• _Task objective_:
Retype the material, please. Every line must match.

• _Input for this task_:

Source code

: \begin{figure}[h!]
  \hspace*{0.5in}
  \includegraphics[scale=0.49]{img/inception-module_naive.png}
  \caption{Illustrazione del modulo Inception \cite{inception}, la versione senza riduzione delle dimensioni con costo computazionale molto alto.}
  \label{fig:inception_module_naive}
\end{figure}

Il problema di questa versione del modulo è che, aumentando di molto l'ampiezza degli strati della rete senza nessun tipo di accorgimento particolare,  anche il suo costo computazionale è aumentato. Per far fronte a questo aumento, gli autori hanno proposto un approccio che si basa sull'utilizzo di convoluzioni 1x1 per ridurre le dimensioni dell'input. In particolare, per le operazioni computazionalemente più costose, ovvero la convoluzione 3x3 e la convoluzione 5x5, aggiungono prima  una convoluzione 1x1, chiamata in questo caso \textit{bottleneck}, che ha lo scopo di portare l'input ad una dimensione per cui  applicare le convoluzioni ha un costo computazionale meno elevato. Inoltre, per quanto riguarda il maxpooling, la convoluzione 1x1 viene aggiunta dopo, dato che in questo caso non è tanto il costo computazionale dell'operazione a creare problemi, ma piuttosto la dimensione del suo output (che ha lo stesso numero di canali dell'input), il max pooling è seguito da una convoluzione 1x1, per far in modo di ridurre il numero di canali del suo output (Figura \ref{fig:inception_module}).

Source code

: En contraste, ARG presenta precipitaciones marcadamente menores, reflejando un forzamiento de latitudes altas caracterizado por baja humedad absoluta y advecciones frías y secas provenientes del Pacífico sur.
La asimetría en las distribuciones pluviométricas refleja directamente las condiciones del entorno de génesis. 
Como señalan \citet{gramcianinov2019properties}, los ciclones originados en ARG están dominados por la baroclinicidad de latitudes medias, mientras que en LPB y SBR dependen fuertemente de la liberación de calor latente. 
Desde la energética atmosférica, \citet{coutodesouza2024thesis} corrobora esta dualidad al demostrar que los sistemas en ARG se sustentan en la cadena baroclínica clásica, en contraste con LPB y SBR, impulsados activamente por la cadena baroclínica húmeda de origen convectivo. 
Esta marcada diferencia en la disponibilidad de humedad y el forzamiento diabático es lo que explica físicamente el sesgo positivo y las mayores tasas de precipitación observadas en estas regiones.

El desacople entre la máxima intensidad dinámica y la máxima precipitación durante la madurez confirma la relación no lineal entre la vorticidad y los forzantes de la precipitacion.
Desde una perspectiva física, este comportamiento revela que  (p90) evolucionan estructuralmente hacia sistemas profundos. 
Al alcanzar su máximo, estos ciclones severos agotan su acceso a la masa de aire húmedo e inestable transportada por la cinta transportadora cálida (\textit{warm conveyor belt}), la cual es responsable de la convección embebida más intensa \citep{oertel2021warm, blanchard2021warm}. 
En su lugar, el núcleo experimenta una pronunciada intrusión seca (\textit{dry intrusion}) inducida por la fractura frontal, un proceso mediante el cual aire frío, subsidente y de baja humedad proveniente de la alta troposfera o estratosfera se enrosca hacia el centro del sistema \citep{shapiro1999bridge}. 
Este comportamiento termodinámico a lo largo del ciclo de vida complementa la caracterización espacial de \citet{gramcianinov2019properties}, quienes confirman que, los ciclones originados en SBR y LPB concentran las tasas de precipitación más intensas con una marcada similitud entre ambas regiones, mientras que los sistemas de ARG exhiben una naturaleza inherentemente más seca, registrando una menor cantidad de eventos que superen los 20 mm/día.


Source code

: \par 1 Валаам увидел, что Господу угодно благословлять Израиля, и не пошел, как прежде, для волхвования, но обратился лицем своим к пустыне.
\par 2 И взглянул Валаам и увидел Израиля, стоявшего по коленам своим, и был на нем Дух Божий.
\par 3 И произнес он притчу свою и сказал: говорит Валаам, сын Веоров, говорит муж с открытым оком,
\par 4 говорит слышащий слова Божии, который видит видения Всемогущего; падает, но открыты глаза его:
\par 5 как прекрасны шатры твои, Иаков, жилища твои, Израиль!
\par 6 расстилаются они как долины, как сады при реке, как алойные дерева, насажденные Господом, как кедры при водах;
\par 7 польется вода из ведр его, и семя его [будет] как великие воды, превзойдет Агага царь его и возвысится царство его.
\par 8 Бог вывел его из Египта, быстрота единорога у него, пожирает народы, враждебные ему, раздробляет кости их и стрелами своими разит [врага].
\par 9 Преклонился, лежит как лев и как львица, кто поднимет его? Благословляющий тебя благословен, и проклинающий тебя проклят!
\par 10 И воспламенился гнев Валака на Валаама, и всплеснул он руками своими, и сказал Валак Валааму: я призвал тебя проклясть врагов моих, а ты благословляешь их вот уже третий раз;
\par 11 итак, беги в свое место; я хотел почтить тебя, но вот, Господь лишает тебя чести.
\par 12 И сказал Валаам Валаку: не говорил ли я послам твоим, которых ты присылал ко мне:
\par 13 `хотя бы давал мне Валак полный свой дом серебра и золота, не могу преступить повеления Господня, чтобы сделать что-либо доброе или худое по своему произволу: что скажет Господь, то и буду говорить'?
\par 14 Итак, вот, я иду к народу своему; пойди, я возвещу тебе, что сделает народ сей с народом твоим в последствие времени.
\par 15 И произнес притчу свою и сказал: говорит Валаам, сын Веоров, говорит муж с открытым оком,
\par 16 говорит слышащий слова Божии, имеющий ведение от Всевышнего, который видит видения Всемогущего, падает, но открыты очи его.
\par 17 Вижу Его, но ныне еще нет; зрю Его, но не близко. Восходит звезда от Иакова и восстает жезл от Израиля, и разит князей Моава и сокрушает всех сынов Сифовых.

• _Task result_:
Source code

: \begin{figure}[h!]
  \hspace*{0.5in}
  \includegraphics[scale=0.49]{img/inception-module_naive.png}
  \caption{Illustrazione del modulo Inception \cite{inception}, la versione senza riduzione delle dimensioni con costo computazionale molto alto.}
  \label{fig:inception_module_naive}
\end{figure}

Il problema di questa versione del modulo è che, aumentando di molto l'ampiezza degli strati della rete senza nessun tipo di accorgimento particolare,  anche il suo costo computazionale è aumentato. Per far fronte a questo aumento, gli autori hanno proposto un approccio che si basa sull'utilizzo di convoluzioni 1x1 per ridurre le dimensioni dell'input. In particolare, per le operazioni computazionalemente più costose, ovvero la convoluzione 3x3 e la convoluzione 5x5, aggiungono prima  una convoluzione 1x1, chiamata in questo caso \textit{bottleneck}, che ha lo scopo di portare l'input ad una dimensione per cui  applicare le convoluzioni ha un costo computazionale meno elevato. Inoltre, per quanto riguarda il maxpooling, la convoluzione 1x1 viene aggiunta dopo, dato che in questo caso non è tanto il costo computazionale dell'operazione a creare problemi, ma piuttosto la dimensione del suo output (che ha lo stesso numero di canali dell'input), il max pooling è seguito da una convoluzione 1x1, per far in modo di ridurre il numero di canali del suo output (Figura \ref{fig:inception_module}).

Source code

: En contraste, ARG presenta precipitaciones marcadamente menores, reflejando un forzamiento de latitudes altas caracterizado por baja humedad absoluta y advecciones frías y secas provenientes del Pacífico sur.
La asimetría en las distribuciones pluviométricas refleja directamente las condiciones del entorno de génesis. 
Como señalan \citet{gramcianinov2019properties}, los ciclones originados en ARG están dominados por la baroclinicidad de latitudes medias, mientras que en LPB y SBR dependen fuertemente de la liberación de calor latente. 
Desde la energética atmosférica, \citet{coutodesouza2024thesis} corrobora esta dualidad al demostrar que los sistemas en ARG se sustentan en la cadena baroclínica clásica, en contraste con LPB y SBR, impulsados activamente por la cadena baroclínica húmeda de origen convectivo. 
Esta marcada diferencia en la disponibilidad de humedad y el forzamiento diabático es lo que explica físicamente el sesgo positivo y las mayores tasas de precipitación observadas en estas regiones.

El desacople entre la máxima intensidad dinámica y la máxima precipitación durante la madurez confirma la relación no lineal entre la vorticidad y los forzantes de la precipitacion.
Desde una perspectiva física, este comportamiento revela que  (p90) evolucionan estructuralmente hacia sistemas profundos. 
Al alcanzar su máximo, estos ciclones severos agotan su acceso a la masa de aire húmedo e inestable transportada por la cinta transportadora cálida (\textit{warm conveyor belt}), la cual es responsable de la convección embebida más intensa \citep{oertel2021warm, blanchard2021warm}. 
En su lugar, el núcleo experimenta una pronunciada intrusión seca (\textit{dry intrusion}) inducida por la fractura frontal, un proceso mediante el cual aire frío, subsidente y de baja humedad proveniente de la alta troposfera o estratosfera se enrosca hacia el centro del sistema \citep{shapiro1999bridge}. 
Este comportamiento termodinámico a lo largo del ciclo de vida complementa la caracterización espacial de \citet{gramcianinov2019properties}, quienes confirman que, los ciclones originados en SBR y LPB concentran las tasas de precipitación más intensas con una marcada similitud entre ambas regiones, mientras que los sistemas de ARG exhiben una naturaleza inherentemente más seca, registrando una menor cantidad de eventos que superen los 20 mm/día.


Source code

: \par 1 Валаам увидел, что Господу угодно благословлять Израиля, и не пошел, как прежде, для волхвования, но обратился лицем своим к пустыне.
\par 2 И взглянул Валаам и увидел Израиля, стоявшего по коленам своим, и был на нем Дух Божий.
\par 3 И произнес он притчу свою и сказал: говорит Валаам, сын Веоров, говорит муж с открытым оком,
\par 4 говорит слышащий слова Божии, который видит видения Всемогущего; падает, но открыты глаза его:
\par 5 как прекрасны шатры твои, Иаков, жилища твои, Израиль!
\par 6 расстилаются они как долины, как сады при реке, как алойные дерева, насажденные Господом, как кедры при водах;
\par 7 польется вода из ведр его, и семя его [будет] как великие воды, превзойдет Агага царь его и возвысится царство его.
\par 8 Бог вывел его из Египта, быстрота единорога у него, пожирает народы, враждебные ему, раздробляет кости их и стрелами своими разит [врага].
\par 9 Преклонился, лежит как лев и как львица, кто поднимет его? Благословляющий тебя благословен, и проклинающий тебя проклят!
\par 10 И воспламенился гнев Валака на Валаама, и всплеснул он руками своими, и сказал Валак Валааму: я призвал тебя проклясть врагов моих, а ты благословляешь их вот уже третий раз;
\par 11 итак, беги в свое место; я хотел почтить тебя, но вот, Господь лишает тебя чести.
\par 12 И сказал Валаам Валаку: не говорил ли я послам твоим, которых ты присылал ко мне:
\par 13 `хотя бы давал мне Валак полный свой дом серебра и золота, не могу преступить повеления Господня, чтобы сделать что-либо доброе или худое по своему произволу: что скажет Господь, то и буду говорить'?
\par 14 Итак, вот, я иду к народу своему; пойди, я возвещу тебе, что сделает народ сей с народом твоим в последствие времени.
\par 15 И произнес притчу свою и сказал: говорит Валаам, сын Веоров, говорит муж с открытым оком,
\par 16 говорит слышащий слова Божии, имеющий ведение от Всевышнего, который видит видения Всемогущего, падает, но открыты очи его.
\par 17 Вижу Его, но ныне еще нет; зрю Его, но не близко. Восходит звезда от Иакова и восстает жезл от Израиля, и разит князей Моава и сокрушает всех сынов Сифовых.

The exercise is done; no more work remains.